Hacker News new | past | comments | ask | show | jobs | submit login

I got fired from a (sysadmin) job because a servo in a tape library failed while i was working 14h days on conference that I was told was "my only priority".

We didn't need the backups at all, prod was fine, and I found out 2 business days after the servo failed when the conference was over. apparently 2 days of not having backups due to a mechanical failure out of my control was beyond unacceptable.




in the early 2000s I was a young guy and board observer on a .com that was growing extremely rapidly and had a 9 day complete outage.

The venture funds, including the one I was part of, came in screaming, "who's getting fired for this", to which the CEO responded: "are you kidding me? We just spent $1.5M educating this team and you want me to hand them over to our competition?"

Every investor and other board member got real quiet, realizing how correct the CEO was. Good CEOS recognize that mistakes happen. The best make sure they retain the people that have learned through those mistakes.


Early 2000s, 9 day complete outage.

Don't know if that was the same one, but happened to me at Rent.com. The story is that a change in a shell script meant that backups were not actually being sent properly to tape. That was OK, there was another online backup copy. But the restore process deleted that for 1 hour each day before it was recreated.

The production database died during that hour. We had to take the last good backup (several months earlier) and replay WAL logs to bring it up to date.

The sysadmin whose mistake it was offered her resignation, and was turned down by the head of tech because he knew she wouldn't have made it if she had a more reasonable load. The head of tech offered his resignation to the CEO and was turned down because the CEO knew that it was due to incorrect company priorities.
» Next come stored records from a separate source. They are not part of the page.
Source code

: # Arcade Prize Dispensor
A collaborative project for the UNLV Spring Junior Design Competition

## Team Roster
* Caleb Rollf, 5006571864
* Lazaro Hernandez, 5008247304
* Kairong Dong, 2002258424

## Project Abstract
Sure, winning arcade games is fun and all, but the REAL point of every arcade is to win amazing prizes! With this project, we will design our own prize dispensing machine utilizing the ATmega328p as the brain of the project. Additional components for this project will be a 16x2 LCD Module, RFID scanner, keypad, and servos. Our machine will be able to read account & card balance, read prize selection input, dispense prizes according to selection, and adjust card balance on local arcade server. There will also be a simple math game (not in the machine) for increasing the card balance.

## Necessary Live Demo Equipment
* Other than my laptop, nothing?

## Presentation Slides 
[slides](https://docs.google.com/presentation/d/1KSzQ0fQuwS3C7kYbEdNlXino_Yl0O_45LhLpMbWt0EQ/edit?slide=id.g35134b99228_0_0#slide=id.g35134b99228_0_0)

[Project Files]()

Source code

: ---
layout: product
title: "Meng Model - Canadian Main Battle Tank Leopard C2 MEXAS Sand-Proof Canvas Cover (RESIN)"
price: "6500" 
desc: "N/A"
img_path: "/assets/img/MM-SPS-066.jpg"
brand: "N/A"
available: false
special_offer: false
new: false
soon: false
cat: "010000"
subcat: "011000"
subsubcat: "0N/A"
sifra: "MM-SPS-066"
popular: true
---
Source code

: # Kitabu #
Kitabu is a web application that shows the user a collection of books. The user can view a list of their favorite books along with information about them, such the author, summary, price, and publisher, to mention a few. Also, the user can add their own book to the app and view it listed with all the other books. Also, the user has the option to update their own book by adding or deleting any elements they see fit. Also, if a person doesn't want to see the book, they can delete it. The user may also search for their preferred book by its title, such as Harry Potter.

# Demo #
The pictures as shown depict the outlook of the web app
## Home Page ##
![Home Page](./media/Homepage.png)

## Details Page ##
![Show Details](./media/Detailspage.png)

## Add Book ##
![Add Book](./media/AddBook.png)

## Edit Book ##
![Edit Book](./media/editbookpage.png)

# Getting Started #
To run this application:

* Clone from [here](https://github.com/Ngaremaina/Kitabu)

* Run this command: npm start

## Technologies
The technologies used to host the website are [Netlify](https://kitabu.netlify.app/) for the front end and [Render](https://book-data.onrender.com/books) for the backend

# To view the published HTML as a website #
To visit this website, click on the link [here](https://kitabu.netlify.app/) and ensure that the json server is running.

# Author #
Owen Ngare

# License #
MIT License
The next tech hire was a DBA whose sole task was make sure that we have multiple levels of verified backups.

In less than a year we were sold to eBay at a nice price. Part of the reason was that they thought that the way that we handled failure said very positive things about the organization.


And this is how you run a business. It seems every person who worked with you had integrity and true leadership in spades!

That's rare. Too rare!


Oh, and one other memorable detail that I couldn't make up.

The database went down DURING the CEO's 50th birthday party!


i love happy endings :)


Perhaps one of the senior guy should have learned from past mistakes but they are still in this situation?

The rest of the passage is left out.